In Anthony’s defense at least one of those shots was taken up against the shot clock and most featured little, if any, movement from his teammates. But even on the one made jumper I included we see some of the old, familiar elements of his offensive game – a pounding dribble, jab-steps a-plenty, and a culminating jumpshot with a hand in his face. Anthony is a tremendously talented offensive player and if some crazy, hypothetical, life-0r-death situation called for choosing a player to make a contested jumper, you’d be a fool not to have him on your short list. But that skill is simply not the foundation of an efficient team offense.

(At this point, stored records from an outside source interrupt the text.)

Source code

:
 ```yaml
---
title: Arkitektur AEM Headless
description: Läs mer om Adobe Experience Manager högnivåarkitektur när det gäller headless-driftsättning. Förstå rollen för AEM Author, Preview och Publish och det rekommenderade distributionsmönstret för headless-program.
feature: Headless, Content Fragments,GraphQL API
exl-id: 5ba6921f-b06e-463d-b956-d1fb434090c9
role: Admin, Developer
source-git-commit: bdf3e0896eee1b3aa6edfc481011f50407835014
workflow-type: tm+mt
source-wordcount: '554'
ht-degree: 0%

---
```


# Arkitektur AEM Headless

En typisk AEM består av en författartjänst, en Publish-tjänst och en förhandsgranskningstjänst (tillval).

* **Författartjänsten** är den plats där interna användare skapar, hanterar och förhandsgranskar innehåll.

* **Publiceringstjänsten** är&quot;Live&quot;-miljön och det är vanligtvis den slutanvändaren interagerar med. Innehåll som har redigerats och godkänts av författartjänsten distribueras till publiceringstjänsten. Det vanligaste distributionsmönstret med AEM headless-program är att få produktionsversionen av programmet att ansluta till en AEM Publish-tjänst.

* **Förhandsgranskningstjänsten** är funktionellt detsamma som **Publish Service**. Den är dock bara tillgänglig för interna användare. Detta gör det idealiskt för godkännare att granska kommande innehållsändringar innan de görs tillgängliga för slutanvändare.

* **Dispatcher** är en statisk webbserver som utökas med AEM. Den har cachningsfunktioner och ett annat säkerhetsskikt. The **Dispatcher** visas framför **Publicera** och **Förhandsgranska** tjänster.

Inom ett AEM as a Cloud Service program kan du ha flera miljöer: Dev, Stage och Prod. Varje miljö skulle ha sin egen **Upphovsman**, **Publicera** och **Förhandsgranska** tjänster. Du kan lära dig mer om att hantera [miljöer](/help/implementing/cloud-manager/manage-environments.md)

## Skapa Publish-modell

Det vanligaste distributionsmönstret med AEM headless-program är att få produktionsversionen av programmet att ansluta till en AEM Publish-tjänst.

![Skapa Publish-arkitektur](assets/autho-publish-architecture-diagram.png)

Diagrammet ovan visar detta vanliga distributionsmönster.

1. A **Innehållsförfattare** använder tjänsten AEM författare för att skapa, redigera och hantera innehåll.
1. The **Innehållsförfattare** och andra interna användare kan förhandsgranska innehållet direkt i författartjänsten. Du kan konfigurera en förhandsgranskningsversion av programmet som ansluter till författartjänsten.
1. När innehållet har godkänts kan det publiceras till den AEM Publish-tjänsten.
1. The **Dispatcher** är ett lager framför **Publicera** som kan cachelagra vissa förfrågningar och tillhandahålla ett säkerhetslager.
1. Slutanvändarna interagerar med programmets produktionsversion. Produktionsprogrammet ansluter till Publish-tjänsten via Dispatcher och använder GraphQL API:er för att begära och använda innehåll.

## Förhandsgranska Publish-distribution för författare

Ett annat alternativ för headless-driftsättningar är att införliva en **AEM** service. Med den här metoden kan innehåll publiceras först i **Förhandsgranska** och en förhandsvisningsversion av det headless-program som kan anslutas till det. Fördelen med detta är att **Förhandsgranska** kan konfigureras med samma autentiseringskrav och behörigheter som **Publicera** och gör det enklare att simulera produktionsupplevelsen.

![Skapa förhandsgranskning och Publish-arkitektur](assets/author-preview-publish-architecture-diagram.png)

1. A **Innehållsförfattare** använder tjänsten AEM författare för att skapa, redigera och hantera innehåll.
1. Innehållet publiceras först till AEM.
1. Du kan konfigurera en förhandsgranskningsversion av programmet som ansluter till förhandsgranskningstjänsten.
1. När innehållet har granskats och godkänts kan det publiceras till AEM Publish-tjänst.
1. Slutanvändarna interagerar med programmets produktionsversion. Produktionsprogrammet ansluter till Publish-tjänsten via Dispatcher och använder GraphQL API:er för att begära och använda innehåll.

This season the Knicks pushed the boundaries of their offensive potential, taking a ton of high-value spot-up three-pointers. Those high-quality perimeter looks were largely created by an increased emphasis on the pick-and-roll. The ‘Melo Medusa’ possessions, where Anthony isolated at the elbow, turning his four teammates to stone, were no longer the offensive framework. According to mySynergySports the Knicks used just 15.8% of their offensive possessions on isolations this season. 23.8% were finished by spot-up shooters and 21.0% were used on the pick-and-roll, split between the screener and the ball-handler.
And then we have Game One. In case you don’t have a calculator handy, 20 isolations on 35 possessions works out to 57.1%. Anthony attempted just four spot-up jumpshots, which works out to 11.4% of his possessions. The Knicks as a whole used 25.8% of their possessions on spot-ups, but also 33.0% on isolations. Just 16.5% were finished by pick-and-roll screeners and ball-handlers. The Celtics’ defense disrupted the Knicks, giving them a not so subtle shove right off their game plan. But the Celtics can’t take all the credit for the Knicks offensive struggles. I hate to repeat every basketball writer who has ever appeared on the internet, but when Anthony is allowed to isolate so often he usually settles into the mid-range jumpshot and offensive stagnation results. It was true in Denver and it’s certainly been true in New York.
Watching the shots in the clip above you have to feel that the Celtics would rate every single one of those defensive possessions as a job well done. For all the good work he did in Game One, Anthony repeatedly bailed out the Celtics’ defense by declining to put pressure on them and allowing a single defender to keep him out of the paint. The sad thing is that he has nine years of NBA experience which should be reminding him that this style of attack doesn’t sustain.
This type of offense might be enough to get them past the Celtics, but Indiana and Miami will eat it alive. The Knicks aren’t a strong enough defensive team to make a sustained playoff push with the isolation slug-fest offense they relied on the past two seasons. A playoff victory is nothing to sneeze at and the Knicks absolutely deserved to come away with that win. But if they hope to start piling on top of this first one they’re going to need to get back to the offensive recipe that carried them during the regular season.